Saturday, April 18, 2026

CARIBBEAN CITIZENSHIP BY INVESTMENT (CIP/CBI) PROGRAMS MUST HAVE REMOTE ADMINISTRATION TO ESCAPE THEIR LEGACY OF CORRUPTION, FRAUD AND MONEY LAUNDERING


The severe visa restrictions that the United States has placed upon ANTIGUA and BARBUDA and the COMMONWEALTH OF DOMINICA, created due to the unacceptable situation surrounding those states' extensive Economic Citizenship/Citizenship by Investment programs, will not be rescinded so long as the rampant corruption, fraud and money laundering that has infected them since they were organized continues to plague their operation. Just today, we learned that government agencies are being offered bribes by prospective clients, to disregard the information in due diligence reports, and issue the passports to unqualified and high-risk applicants.

Antiguans who are asking when, or even if, the American visa restrictions will be lifted need to understand, as do all the other Eastern Caribbean CBI states, SAINT KITTS AND NEVIS, SAINT LUCIA, DOMINICA and GRENADA, that the US, UK and the EU aren't going to allow the current programs, which they deem unacceptable, for a wide variety of valid reasons, which we have painfully documented, to continue to enjoy their previous privileges for much longer. New European screening programs ( ESTA, ETA, etc.) will serve to block CBI passport holders, whether visa-free travel legally exists or not.

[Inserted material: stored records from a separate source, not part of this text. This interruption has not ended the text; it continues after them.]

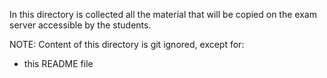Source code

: In this directory is collected all the material that will be copied on the exam server accessible by the students.

NOTE: Content of this directory is git ignored, except for:
- this README file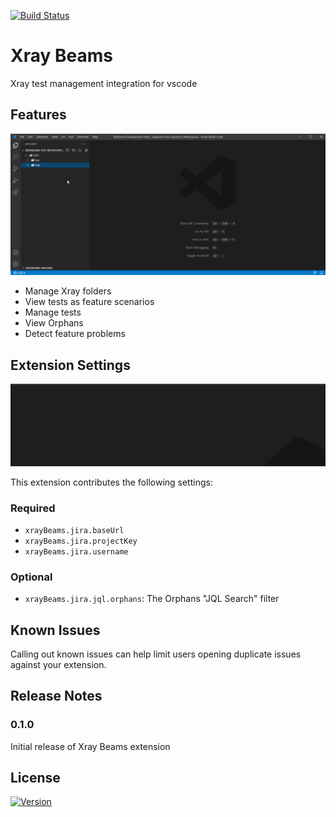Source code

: [![Build Status](https://dev.azure.com/danzelbel/xray-beams/_apis/build/status/danzelbel.xray-beams?branchName=master)](https://dev.azure.com/danzelbel/xray-beams/_build/latest?definitionId=1&branchName=master)

# Xray Beams

Xray test management integration for vscode

## Features

![features](images/readme/features.gif)

- Manage Xray folders
- View tests as feature scenarios
- Manage tests
- View Orphans
- Detect feature problems

## Extension Settings

![Settings](images/readme/settings.gif)

This extension contributes the following settings:

### Required
- `xrayBeams.jira.baseUrl`
- `xrayBeams.jira.projectKey`
- `xrayBeams.jira.username`

### Optional
- `xrayBeams.jira.jql.orphans`: The Orphans "JQL Search" filter

## Known Issues

Calling out known issues can help limit users opening duplicate issues against your extension.

## Release Notes

### 0.1.0

Initial release of Xray Beams extension

## License

[![Version](https://img.shields.io/badge/license-MIT-green.svg)](https://github.com/danzelbel/xray-beams/blob/master/LICENSE)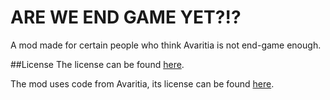 ARE WE END GAME YET?!?
======================

A mod made for certain people who think Avaritia is not end-game enough.

##License
The license can be found [here](LICENSE.md).

The mod uses code from Avaritia, its license can be found [here](LICENSE-Avaritia.md).

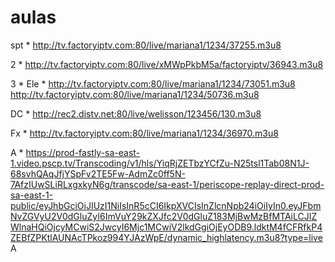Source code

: # aulas
spt * http://tv.factoryiptv.com:80/live/mariana1/1234/37255.m3u8

2 * http://tv.factoryiptv.com:80/live/xMWpPkbM5a/factoryiptv/36943.m3u8

3 * 
Ele * http://tv.factoryiptv.com:80/live/mariana1/1234/73051.m3u8
http://tv.factoryiptv.com:80/live/mariana1/1234/50736.m3u8

DC * http://rec2.distv.net:80/live/welisson/123456/130.m3u8

Fx * http://tv.factoryiptv.com:80/live/mariana1/1234/36970.m3u8


A * https://prod-fastly-sa-east-1.video.pscp.tv/Transcoding/v1/hls/YiqRjZETbzYCfZu-N25tsl1Tab08N1J-68svhQAqJfjYSpFv2TE5Fw-AdmZc0ff5N-7AfzIUwSLiRLxgxkyN6g/transcode/sa-east-1/periscope-replay-direct-prod-sa-east-1-public/eyJhbGciOiJIUzI1NiIsInR5cCI6IkpXVCIsInZlcnNpb24iOiIyIn0.eyJFbmNvZGVyU2V0dGluZyI6ImVuY29kZXJfc2V0dGluZ183MjBwMzBfMTAiLCJIZWlnaHQiOjcyMCwiS2JwcyI6Mjc1MCwiV2lkdGgiOjEyODB9.ldktM4fCFRfkP4ZEBfZPKtlAUNAcTPkoz994YJAzWpE/dynamic_highlatency.m3u8?type=live
A
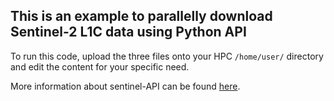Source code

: ## This is an example to parallelly download Sentinel-2 L1C data using Python API

To run this code, upload the three files onto your HPC `/home/user/` directory and edit the content for your specific need.

More information about sentinel-API can be found [here](https://sentinelsat.readthedocs.io/en/stable/api.html#lta-products).
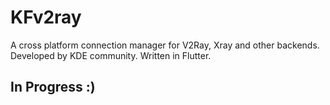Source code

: # KFv2ray
A cross platform connection manager for V2Ray, Xray and other backends. Developed by KDE community. Written in Flutter.

## In Progress :)
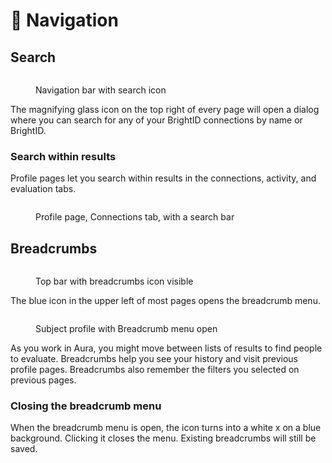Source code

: # 🧭 Navigation

## Search

<figure><img src="../.gitbook/assets/Screenshot 2025-01-26 at 12.46.10 AM.png" alt=""><figcaption><p>Navigation bar with search icon</p></figcaption></figure>

The magnifying glass icon on the top right of every page will open a dialog where you can search for any of your BrightID connections by name or BrightID.

### Search within results

Profile pages let you search within results in the connections, activity, and evaluation tabs.

<figure><img src="../.gitbook/assets/Screenshot 2025-01-26 at 1.02.21 AM.png" alt=""><figcaption><p>Profile page, Connections tab, with a search bar</p></figcaption></figure>

## Breadcrumbs

<figure><img src="../.gitbook/assets/Screenshot 2025-01-26 at 12.46.10 AM.png" alt=""><figcaption><p>Top bar with breadcrumbs icon visible</p></figcaption></figure>

The blue icon in the upper left of most pages opens the breadcrumb menu.

<figure><img src="../.gitbook/assets/Screenshot 2025-01-26 at 1.09.16 AM.png" alt=""><figcaption><p>Subject profile with Breadcrumb menu open</p></figcaption></figure>

As you work in Aura, you might move between lists of results to find people to evaluate. Breadcrumbs help you see your history and visit previous profile pages. Breadcrumbs also remember the filters you selected on previous pages.

### Closing the breadcrumb menu

When the breadcrumb menu is open, the icon turns into a white x on a blue background. Clicking it closes the menu. Existing breadcrumbs will still be saved.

The solution is top-to-bottom reform, and to have the programs administered remotely, with oversight, rather than allow them to continue to wallow in their current unsupervised corruption, which has spawned global financial crime by bad actors with CBI passports. It is the only way to truly conduct effective, and corruption-free due diligence, screening and AML/CFT at the banking best practices level. And we mean administration in a Western country, far from the culture of corruption that has been a feature of life in the English-speaking Caribbean since independence, not moving the programs to an unregulated venue like Dubai, where high-risk applicants can still worm their way into being accepted, as we have seen of late with SAO TOME's remotely-administered program; US or UK-based locations, where strict supervision by regulators can actually occur. Sao Tome''s remote administration is accepting Russian and Iranian applicants, two high-risk, sanctioned jurisdictions; That should not be happening. Remote must be in a controlled environment.

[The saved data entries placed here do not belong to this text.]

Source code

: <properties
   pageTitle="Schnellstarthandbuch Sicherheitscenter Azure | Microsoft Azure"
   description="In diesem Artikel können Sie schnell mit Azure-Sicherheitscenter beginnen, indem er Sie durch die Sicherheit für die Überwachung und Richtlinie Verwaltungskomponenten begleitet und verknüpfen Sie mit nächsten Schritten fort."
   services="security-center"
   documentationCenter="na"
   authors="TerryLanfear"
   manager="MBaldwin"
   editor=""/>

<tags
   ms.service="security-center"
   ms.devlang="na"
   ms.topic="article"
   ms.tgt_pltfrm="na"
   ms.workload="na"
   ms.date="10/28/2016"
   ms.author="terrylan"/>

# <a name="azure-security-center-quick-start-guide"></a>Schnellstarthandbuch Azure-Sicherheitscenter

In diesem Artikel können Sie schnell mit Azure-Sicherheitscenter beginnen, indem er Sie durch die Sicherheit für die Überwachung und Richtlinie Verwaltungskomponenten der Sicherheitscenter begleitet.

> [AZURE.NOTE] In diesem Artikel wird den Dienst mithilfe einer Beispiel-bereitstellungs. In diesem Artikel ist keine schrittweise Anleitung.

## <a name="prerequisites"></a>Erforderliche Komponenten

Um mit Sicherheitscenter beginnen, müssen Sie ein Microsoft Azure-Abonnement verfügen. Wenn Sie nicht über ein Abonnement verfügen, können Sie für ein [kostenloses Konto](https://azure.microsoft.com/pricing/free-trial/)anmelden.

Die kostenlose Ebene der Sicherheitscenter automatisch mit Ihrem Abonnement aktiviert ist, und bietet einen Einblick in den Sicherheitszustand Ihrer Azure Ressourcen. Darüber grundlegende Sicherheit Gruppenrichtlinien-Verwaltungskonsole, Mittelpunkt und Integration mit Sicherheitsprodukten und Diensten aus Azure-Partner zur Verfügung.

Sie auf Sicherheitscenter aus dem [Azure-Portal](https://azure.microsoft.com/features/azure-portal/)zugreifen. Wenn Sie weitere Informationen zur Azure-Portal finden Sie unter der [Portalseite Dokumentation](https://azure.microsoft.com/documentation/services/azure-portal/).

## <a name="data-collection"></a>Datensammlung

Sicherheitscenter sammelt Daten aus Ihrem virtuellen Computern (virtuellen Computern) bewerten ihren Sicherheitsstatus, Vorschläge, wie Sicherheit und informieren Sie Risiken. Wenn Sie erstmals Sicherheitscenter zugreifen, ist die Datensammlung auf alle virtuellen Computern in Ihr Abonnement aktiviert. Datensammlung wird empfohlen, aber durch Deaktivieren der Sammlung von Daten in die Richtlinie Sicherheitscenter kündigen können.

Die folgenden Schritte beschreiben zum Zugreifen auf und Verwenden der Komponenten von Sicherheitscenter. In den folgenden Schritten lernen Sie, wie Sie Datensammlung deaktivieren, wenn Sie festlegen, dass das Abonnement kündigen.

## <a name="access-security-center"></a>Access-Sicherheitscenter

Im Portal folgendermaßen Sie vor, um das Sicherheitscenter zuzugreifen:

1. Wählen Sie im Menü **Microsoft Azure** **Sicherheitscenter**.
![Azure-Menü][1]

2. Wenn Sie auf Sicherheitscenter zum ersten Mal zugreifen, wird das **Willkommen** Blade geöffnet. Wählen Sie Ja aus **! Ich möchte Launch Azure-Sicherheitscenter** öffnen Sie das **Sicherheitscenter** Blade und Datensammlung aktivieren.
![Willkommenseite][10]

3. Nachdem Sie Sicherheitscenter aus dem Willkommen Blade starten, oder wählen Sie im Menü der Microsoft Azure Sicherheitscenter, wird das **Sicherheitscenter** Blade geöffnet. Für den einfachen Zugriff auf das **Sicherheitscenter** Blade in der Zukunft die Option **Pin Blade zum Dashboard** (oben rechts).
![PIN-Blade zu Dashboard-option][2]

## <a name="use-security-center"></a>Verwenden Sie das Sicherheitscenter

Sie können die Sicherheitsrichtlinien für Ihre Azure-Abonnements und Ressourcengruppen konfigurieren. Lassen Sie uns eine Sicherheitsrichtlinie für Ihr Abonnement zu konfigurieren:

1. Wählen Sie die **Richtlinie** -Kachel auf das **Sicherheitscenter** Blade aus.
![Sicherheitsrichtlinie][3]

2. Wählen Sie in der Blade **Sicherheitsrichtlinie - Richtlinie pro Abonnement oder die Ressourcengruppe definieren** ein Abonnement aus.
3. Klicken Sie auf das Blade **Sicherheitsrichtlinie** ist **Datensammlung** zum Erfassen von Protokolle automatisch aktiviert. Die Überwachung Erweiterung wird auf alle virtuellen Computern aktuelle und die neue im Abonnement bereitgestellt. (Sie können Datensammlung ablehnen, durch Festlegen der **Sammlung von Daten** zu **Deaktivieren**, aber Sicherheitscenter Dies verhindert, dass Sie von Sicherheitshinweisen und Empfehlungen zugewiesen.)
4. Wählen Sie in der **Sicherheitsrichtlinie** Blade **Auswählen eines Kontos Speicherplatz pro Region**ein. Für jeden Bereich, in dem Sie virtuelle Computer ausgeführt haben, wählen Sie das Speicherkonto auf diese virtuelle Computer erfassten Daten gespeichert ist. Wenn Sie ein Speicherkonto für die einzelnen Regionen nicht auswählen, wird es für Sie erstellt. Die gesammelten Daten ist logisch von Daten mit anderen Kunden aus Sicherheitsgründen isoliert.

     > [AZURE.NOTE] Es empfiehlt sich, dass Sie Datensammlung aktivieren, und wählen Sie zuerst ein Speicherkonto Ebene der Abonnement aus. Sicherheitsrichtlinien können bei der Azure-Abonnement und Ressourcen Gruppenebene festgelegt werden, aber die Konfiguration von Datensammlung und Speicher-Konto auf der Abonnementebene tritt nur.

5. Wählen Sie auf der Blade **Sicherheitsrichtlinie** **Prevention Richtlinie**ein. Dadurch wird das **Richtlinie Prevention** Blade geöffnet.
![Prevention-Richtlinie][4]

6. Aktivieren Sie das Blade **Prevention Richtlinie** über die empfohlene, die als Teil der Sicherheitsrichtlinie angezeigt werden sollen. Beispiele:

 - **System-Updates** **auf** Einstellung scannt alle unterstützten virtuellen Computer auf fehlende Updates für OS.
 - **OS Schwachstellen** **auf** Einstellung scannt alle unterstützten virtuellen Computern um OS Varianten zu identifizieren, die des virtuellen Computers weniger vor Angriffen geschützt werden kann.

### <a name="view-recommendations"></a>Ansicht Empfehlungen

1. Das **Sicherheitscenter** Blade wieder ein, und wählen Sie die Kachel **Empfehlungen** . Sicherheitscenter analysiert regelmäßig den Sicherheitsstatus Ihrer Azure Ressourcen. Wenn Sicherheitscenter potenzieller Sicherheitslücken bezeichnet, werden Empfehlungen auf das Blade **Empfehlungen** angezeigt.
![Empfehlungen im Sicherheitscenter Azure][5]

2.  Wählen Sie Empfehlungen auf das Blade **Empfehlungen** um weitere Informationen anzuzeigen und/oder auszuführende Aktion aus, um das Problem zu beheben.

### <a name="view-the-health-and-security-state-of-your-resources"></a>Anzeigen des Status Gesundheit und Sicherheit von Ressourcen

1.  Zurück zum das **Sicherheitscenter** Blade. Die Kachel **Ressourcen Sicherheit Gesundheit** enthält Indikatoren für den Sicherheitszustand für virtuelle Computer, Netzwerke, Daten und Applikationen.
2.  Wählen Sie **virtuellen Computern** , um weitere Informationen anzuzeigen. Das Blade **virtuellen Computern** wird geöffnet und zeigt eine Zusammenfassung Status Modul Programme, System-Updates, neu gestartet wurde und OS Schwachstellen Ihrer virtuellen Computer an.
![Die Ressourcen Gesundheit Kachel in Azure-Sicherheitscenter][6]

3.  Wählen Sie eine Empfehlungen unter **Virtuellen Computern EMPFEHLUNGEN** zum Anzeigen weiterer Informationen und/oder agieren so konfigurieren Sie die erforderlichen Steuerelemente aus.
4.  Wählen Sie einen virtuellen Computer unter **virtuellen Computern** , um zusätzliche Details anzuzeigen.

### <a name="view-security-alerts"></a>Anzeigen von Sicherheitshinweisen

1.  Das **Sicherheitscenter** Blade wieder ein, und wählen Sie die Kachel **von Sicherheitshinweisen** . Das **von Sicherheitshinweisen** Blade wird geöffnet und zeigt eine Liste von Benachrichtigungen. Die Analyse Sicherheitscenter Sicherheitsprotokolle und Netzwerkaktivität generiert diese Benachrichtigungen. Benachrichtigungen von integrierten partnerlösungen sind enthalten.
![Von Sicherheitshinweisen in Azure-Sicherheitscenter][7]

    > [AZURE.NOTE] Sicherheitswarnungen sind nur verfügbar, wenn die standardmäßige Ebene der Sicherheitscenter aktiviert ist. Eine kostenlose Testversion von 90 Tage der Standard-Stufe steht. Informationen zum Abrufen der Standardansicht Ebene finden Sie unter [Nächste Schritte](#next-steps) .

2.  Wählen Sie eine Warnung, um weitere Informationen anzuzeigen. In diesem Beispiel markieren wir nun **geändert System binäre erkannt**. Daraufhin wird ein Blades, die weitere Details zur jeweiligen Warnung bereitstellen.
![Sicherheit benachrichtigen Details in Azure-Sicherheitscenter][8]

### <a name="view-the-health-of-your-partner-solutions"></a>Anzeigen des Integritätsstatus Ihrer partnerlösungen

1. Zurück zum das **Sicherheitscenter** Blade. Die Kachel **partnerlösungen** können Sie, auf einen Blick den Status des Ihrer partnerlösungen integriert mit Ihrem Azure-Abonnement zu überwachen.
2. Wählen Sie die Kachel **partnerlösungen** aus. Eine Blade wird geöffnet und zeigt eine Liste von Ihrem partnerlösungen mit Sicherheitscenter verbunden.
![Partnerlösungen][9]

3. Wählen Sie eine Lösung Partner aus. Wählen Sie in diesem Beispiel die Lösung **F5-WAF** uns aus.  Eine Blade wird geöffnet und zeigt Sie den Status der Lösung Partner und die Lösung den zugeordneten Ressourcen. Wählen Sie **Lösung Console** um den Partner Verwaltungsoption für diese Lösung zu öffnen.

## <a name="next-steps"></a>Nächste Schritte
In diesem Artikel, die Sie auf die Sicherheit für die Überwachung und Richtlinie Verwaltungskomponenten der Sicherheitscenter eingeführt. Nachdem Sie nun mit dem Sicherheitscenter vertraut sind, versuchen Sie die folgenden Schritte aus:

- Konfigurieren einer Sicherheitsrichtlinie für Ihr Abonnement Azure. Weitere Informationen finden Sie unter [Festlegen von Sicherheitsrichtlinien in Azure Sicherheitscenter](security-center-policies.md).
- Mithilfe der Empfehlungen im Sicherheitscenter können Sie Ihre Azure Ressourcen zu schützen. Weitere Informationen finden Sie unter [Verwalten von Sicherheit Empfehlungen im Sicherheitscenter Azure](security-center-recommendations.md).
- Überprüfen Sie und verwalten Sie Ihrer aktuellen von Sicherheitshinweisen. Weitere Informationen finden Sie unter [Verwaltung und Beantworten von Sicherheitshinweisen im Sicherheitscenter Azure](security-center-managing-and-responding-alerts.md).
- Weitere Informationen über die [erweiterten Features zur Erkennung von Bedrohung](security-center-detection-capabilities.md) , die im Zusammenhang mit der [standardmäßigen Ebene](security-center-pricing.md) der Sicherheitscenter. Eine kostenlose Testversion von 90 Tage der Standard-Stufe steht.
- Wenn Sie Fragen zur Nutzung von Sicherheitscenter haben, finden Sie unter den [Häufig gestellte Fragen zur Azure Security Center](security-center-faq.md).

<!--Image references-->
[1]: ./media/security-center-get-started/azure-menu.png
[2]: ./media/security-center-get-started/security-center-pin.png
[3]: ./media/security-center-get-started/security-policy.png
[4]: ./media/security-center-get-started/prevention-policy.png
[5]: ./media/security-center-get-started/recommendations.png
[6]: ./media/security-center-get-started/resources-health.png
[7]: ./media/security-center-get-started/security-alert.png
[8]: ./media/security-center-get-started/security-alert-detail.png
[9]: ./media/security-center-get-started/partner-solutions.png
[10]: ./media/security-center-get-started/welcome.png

Therefore, without an effective, properly administered CBI program, remotely operated and completely controlled from abroad, and not susceptible to local pressures and opportunities for bribes and kickbacks by greedy governbment officials and staff members, Caribbean CBI faces an existential moment, and the current United States government, no stranger to abrupt and lethal action, will steamroller over the jurisdictions that don't reform through professional. remote operation. Let's see whose Caribbean programs are still acquiring clients in 2028, if they fail to make this move to remote.